- Diva Renatta Jayadi meraih emas lompat galah putri SEA Games 2025 Thailand dengan lompatan 4,35 meter.
- Lompatan Diva memecahkan rekor nasional miliknya dan juga memecahkan rekor SEA Games yang telah lama tercipta.
- Emas Diva mengakhiri penantian 22 tahun Indonesia di nomor lompat galah putri pada ajang SEA Games.
Suara.com - Atlet Indonesia Diva Renatta Jayadi menorehkan sejarah baru di SEA Games 2025 Thailand setelah merebut medali emas pada nomor lompat galah putri.
Bertanding di Stadion Atletik Sports Authority of Thailand, Bangkok, Kamis, (11/12/2025), Diva mencatat lompatan terbaik 4,35 meter yang bukan hanya memastikan emas, tetapi juga memecahkan dua rekor sekaligus, rekor nasional atas namanya sendiri dan rekor SEA Games.

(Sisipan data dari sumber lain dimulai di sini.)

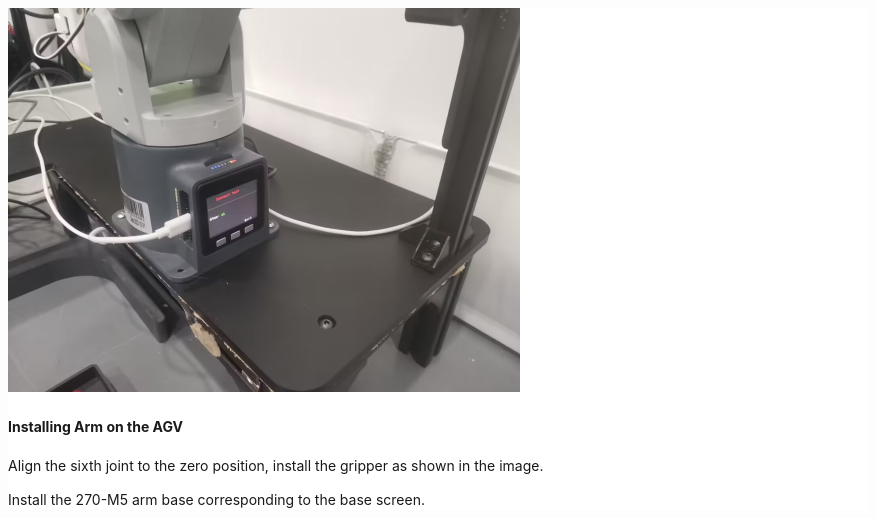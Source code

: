 <img src="./图片/5.jpg" alt="5" style="zoom:50%;" />

#### Installing Arm on the AGV

Align the sixth joint to the zero position, install the gripper as shown in the image. 

Install the 270-M5 arm base corresponding to the base screen.
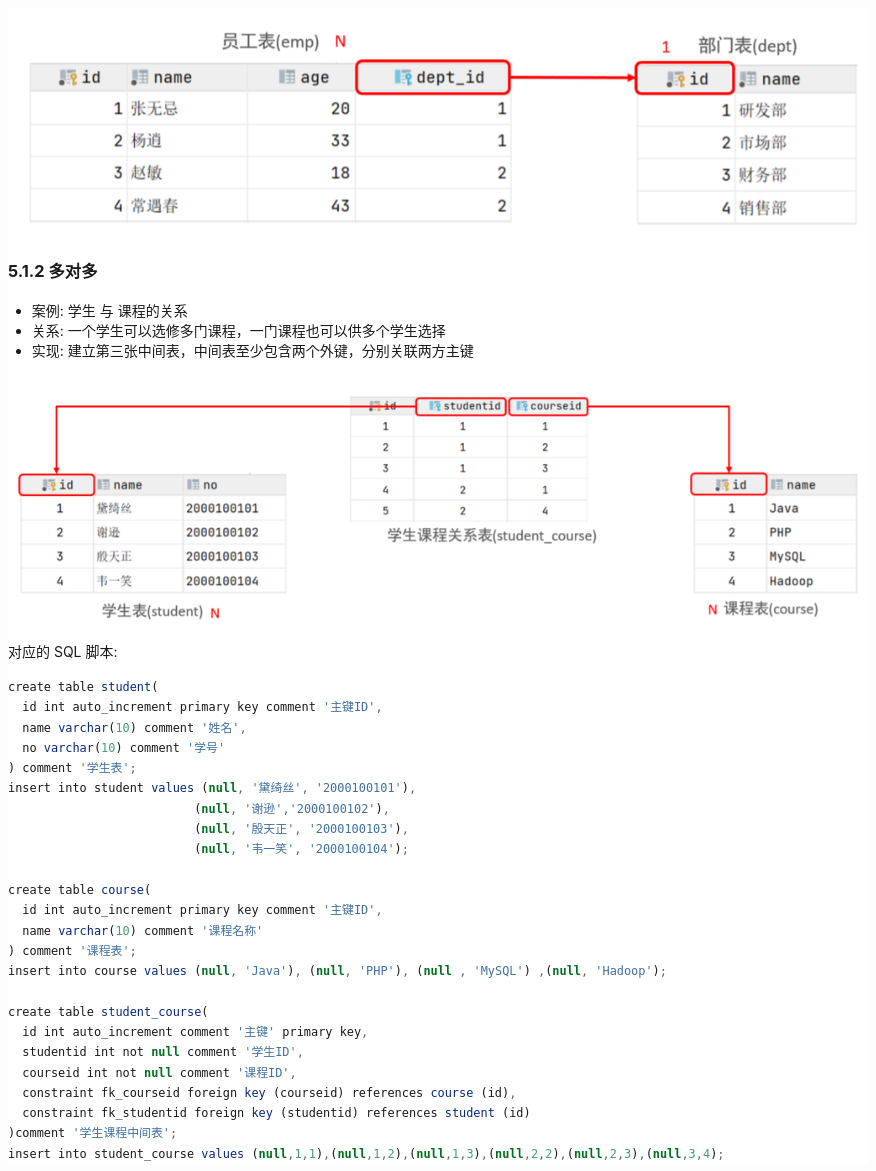 ![image-20220423115018117](./assets/image-20220423115018117.png)

### 5.1.2 多对多

- 案例: 学生 与 课程的关系
- 关系: 一个学生可以选修多门课程，一门课程也可以供多个学生选择
- 实现: 建立第三张中间表，中间表至少包含两个外键，分别关联两方主键

![image-20220423115052195](./assets/image-20220423115052195.png)

对应的 SQL 脚本:

```js
create table student(
  id int auto_increment primary key comment '主键ID',
  name varchar(10) comment '姓名',
  no varchar(10) comment '学号'
) comment '学生表';
insert into student values (null, '黛绮丝', '2000100101'),
                          (null, '谢逊','2000100102'),
                          (null, '殷天正', '2000100103'),
                          (null, '韦一笑', '2000100104');

create table course(
  id int auto_increment primary key comment '主键ID',
  name varchar(10) comment '课程名称'
) comment '课程表';
insert into course values (null, 'Java'), (null, 'PHP'), (null , 'MySQL') ,(null, 'Hadoop');

create table student_course(
  id int auto_increment comment '主键' primary key,
  studentid int not null comment '学生ID',
  courseid int not null comment '课程ID',
  constraint fk_courseid foreign key (courseid) references course (id),
  constraint fk_studentid foreign key (studentid) references student (id)
)comment '学生课程中间表';
insert into student_course values (null,1,1),(null,1,2),(null,1,3),(null,2,2),(null,2,3),(null,3,4);
```
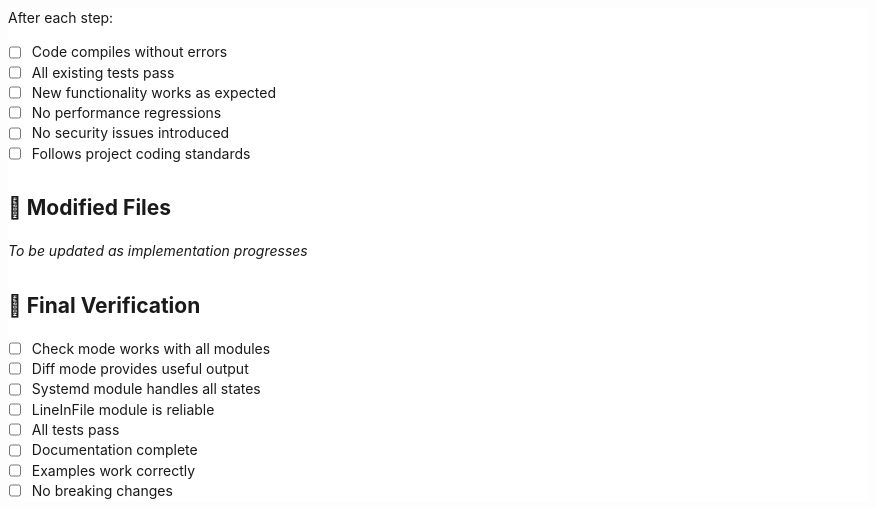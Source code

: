 After each step:
- [ ] Code compiles without errors
- [ ] All existing tests pass
- [ ] New functionality works as expected
- [ ] No performance regressions
- [ ] No security issues introduced
- [ ] Follows project coding standards

## 📁 Modified Files
*To be updated as implementation progresses*

## 🎯 Final Verification
- [ ] Check mode works with all modules
- [ ] Diff mode provides useful output
- [ ] Systemd module handles all states
- [ ] LineInFile module is reliable
- [ ] All tests pass
- [ ] Documentation complete
- [ ] Examples work correctly
- [ ] No breaking changes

Peringkat kedua ditempati atlet Thailand yang mencatat 4,05 meter. Sementara posisi ketiga harus dibagi dua setelah atlet Indonesia Maria A. Melabessy dan wakil Thailand sama-sama membukukan lompatan 3,90 meter.
Manajer Timnas Atletik PB PASI, Mustara Musa, menyebut keberhasilan Diva merupakan buah dari pembinaan jangka panjang yang berjalan konsisten.
“Diva mengatasi dengan baik secara teknis dan non-teknis. Ini pencapaian terbaik Diva selama tampil di SEA Games. Rekor SEA Games pecah, rekor nasional juga diperbaiki lagi atas namanya yang sebelumnya 4,30 meter. Diva akan dievaluasi oleh tim Binpres PB PASI supaya bisa kami dorong lagi agar mampu berprestasi di level Asia,” kata Mustara kepada ANTARA di Bangkok.
Emas ini mengakhiri puasa 22 tahun Indonesia pada nomor lompat galah putri. Terakhir kali, Ni Putu Desi Margawati mengibarkan Merah Putih sebagai juara pada SEA Games 2003 di Hanoi dengan lompatan 3,95 meter.
Mustara juga menjelaskan bahwa capaian hari pertama cabang atletik masih selaras dengan target yang ditetapkan. Selain medali emas dan perunggu dari nomor lompat galah, Indonesia menambah dua perak dari nomor lintasan.
Lalu Muhammad Zohri meraih perak pada nomor 100 meter putra dengan catatan 10,25 detik, hanya terpaut tipis dari pelari Thailand Puripol Boonson sebagai juara. Medali perunggu direbut sprinter Malaysia Muhammad Roslee Danish Iftikhar dengan waktu 10,26 detik.
Perak lainnya disumbangkan Wahyudi Putra pada nomor 1.500 meter putra setelah finis dengan waktu 3 menit 49 detik. Emas diraih wakil Thailand Kieran Tuntivate dengan 3 menit 47,50 detik, sedangkan atlet Vietnam Fuc Phuoc Luong meraih perunggu dengan catatan 3 menit 50,13 detik.
“Secara keseluruhan pada hari pertama dengan satu emas, dua perak, dan satu perunggu. Hasil ini sesuai analisis yang kami miliki. Mohon doanya agar pada hari kedua dan seterusnya bisa meraih hasil yang diharapkan,” ujar Mustara Musa.